FTSE 100 Live (Evening Standard)
FTSE 100 Live (Evening Standard)

Tesco shareholders are today having their say on the £9.9 million pay package awarded to boss Ken Murphy.

Ahead of the AGM in Welwyn Garden City, the supermarket reported more robust trading figures.

In the housebuilding sector, Crest Nicholson has revealed its response to a takeover approach by rival Bellway.

FTSE 100 Live Friday

  • Tesco posts sales rise ahead of AGM

  • Crest Nicholson backs standalone future

  • Raspberry Pi shares extend strong start

City Comment: Archie Norman is right -- time to unleash our pension funds

11:18 , Daniel O'Boyle

About 33 years ago Robert Maxwell fell off his boat. (Or jumped, or was pushed, if you prefer.)
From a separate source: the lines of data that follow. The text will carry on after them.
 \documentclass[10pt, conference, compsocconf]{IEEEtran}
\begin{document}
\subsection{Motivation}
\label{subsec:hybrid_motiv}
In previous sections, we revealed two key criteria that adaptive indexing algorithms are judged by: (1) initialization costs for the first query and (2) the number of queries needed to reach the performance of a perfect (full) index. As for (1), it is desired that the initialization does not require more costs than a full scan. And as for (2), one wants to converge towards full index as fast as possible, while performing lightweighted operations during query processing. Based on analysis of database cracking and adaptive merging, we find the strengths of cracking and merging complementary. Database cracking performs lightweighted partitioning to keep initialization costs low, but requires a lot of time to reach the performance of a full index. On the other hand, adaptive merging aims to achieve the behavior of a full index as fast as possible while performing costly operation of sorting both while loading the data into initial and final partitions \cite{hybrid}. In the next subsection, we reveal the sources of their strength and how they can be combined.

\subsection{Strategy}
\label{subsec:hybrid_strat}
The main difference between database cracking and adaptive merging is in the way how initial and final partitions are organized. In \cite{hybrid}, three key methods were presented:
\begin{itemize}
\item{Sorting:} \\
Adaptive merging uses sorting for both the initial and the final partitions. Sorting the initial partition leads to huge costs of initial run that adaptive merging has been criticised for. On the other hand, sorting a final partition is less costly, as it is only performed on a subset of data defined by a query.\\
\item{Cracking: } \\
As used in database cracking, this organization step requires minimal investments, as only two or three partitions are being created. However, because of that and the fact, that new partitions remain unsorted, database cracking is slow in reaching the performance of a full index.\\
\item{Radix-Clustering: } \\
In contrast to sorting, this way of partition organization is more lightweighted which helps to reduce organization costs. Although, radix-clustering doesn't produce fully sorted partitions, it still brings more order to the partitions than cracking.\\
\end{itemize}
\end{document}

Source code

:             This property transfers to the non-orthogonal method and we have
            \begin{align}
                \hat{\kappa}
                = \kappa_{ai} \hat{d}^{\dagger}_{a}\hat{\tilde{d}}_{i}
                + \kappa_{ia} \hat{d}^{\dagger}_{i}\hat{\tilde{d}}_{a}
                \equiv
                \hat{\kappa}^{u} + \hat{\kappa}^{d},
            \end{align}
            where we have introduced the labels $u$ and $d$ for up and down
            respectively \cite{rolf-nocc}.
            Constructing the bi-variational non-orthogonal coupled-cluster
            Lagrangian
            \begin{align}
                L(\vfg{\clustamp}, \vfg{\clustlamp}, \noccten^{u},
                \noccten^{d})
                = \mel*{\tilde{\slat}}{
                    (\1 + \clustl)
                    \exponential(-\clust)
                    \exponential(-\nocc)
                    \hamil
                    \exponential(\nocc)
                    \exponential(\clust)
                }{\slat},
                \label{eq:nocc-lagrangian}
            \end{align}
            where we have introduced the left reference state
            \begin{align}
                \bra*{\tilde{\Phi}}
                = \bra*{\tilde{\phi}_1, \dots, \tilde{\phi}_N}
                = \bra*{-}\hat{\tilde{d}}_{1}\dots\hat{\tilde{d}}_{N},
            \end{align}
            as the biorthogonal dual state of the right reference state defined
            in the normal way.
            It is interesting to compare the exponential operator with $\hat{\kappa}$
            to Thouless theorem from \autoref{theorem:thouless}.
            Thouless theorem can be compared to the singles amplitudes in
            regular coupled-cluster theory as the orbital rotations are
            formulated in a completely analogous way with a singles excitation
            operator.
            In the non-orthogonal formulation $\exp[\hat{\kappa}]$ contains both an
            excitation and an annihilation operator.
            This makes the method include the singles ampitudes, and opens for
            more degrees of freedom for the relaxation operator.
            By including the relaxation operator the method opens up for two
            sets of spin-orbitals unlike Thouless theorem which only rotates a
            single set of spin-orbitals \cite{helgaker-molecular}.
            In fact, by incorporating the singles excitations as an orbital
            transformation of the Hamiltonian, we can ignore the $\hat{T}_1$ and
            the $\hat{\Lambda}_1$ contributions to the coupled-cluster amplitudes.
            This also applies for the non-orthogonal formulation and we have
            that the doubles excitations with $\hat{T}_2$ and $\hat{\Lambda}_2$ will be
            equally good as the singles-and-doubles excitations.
The human pain he left in his wake was quite something, and continues.

After he died, one of the things that emerged was that he had embezzled hundreds of millions of pounds from the pension funds of his publishing empire.

Back then, the rules on pensions were, erm, a bit slack.

Read more here

Raspberry Pi extends strong start, BAE and Rolls lower in FTSE 100

10:25 , Graeme Evans

Raspberry Pi shares have risen another 14% or 58.8p to 470.8p after unconditional dealings commenced today.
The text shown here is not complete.